I think I'm -0 for a side-channel approach like this. It solves this
immediate problem, but it feels like a band-aid.
Coming back to Ryan's initial response:
> If you want to create new snapshots when the schema changes it is alright
to do it, but I don’t think that we need to require it in the spec.
One thing that's missing for this is there's no operation to represent a
schema change in the snapshot summary. Maybe we can add a `schema-change`
operation for writers that want to do this?
Brian
On Fri, May 16, 2025 at 4:37 PM Wing Yew Poon <wyp...@cloudera.com.invalid>
wrote:
> Hi Vladimir,
>
> I understand the problem now. In your example:
>
> v1: CREATE TABLE t (a)
> {}
>
> v2: INSERT INTO t VALUES (1)
> {a=1}
>
> v3: ALTER TABLE t ADD COLUMN b
> {a=1, b=null}
>
> v4: UPDATE t SET b = 2
> {a=1, b=2}
>
> there are only 2 snapshots: at v2 and at v4. Let's call the snapshots s1
> (at v2) and s2 (at v4).
> Note that there is no snapshot at v1 either.
>
> At the state v3, the non-time-travel query, SELECT * FROM t, applies the
> current schema to the current snapshot s1.

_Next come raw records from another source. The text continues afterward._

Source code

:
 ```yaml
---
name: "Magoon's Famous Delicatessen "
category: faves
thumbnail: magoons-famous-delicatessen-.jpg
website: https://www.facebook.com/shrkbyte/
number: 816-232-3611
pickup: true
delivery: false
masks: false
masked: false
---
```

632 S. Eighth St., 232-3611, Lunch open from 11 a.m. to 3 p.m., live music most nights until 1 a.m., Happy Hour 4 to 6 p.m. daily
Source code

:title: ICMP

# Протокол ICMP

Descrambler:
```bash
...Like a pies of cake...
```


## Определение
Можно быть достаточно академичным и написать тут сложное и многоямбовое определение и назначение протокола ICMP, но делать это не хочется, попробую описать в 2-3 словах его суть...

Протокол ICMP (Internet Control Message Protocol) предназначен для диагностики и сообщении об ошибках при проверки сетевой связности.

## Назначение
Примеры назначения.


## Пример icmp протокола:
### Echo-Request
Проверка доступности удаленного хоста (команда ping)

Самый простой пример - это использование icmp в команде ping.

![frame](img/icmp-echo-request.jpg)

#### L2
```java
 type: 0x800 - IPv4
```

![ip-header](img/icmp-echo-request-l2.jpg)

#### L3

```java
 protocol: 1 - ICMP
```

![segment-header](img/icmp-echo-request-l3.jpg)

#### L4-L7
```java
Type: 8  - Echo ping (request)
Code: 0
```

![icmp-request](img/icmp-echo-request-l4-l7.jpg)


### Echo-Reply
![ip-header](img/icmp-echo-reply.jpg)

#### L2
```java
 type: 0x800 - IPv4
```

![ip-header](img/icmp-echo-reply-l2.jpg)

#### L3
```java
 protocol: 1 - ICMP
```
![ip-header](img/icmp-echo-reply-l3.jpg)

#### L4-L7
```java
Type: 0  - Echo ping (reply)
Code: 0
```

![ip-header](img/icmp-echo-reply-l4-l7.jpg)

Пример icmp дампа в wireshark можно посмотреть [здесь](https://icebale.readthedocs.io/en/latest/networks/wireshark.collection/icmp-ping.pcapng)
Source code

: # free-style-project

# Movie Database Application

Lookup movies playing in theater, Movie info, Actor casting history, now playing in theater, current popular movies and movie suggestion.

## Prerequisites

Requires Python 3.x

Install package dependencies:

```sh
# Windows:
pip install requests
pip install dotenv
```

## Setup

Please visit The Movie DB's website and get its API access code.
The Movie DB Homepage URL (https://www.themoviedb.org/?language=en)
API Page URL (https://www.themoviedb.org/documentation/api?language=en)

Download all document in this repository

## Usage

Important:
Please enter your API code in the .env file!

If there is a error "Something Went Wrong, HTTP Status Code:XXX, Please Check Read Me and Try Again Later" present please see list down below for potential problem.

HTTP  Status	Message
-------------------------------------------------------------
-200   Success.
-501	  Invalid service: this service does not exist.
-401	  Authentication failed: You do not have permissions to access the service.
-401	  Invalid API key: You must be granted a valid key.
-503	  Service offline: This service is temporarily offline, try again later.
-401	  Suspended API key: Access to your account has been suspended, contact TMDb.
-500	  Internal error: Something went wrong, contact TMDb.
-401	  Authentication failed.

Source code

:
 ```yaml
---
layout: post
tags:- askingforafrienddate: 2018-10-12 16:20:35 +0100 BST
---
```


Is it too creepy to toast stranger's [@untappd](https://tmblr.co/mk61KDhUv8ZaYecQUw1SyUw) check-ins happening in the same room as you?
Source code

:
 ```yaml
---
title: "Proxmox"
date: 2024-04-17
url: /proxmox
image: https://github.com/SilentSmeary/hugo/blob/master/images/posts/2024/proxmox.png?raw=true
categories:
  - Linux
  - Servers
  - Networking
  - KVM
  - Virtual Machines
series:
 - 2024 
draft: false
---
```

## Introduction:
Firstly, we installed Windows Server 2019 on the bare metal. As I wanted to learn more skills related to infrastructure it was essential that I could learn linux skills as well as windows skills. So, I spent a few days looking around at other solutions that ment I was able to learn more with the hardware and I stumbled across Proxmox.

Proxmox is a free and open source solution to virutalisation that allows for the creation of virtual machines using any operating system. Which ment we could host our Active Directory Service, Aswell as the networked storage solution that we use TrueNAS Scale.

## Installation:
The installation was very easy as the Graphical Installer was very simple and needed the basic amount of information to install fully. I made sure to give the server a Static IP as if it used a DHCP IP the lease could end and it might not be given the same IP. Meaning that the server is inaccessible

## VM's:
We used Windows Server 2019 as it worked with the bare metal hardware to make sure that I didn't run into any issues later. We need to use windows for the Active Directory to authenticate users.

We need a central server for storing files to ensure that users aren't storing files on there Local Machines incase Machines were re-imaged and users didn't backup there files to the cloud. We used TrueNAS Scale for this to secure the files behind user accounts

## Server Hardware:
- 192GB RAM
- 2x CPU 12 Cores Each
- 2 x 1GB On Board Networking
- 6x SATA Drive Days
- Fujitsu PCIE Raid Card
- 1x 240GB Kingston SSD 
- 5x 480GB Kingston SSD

> However, time-travel queries, whether using snapshot-id or timestamp,
> looks for the snapshot satisfying the criterion (either the snapshot with
> that snapshot-id, or the snapshot as of that timestamp), and then uses the
> *schema
> as of that snapshot*. There is no way to specify schema as of a
> timestamp. I think your problem can be solved if we allow for that, *without
> requiring that schema changes produce new snapshots*.
>
> Thus an alternative proposal is:
> Associate a timestamp with each schema, in addition to the schema-id.
> For time travel by snapshot-id (or tag), there is no change in behavior.
> We find the snapshot, and use the schema for that snapshot.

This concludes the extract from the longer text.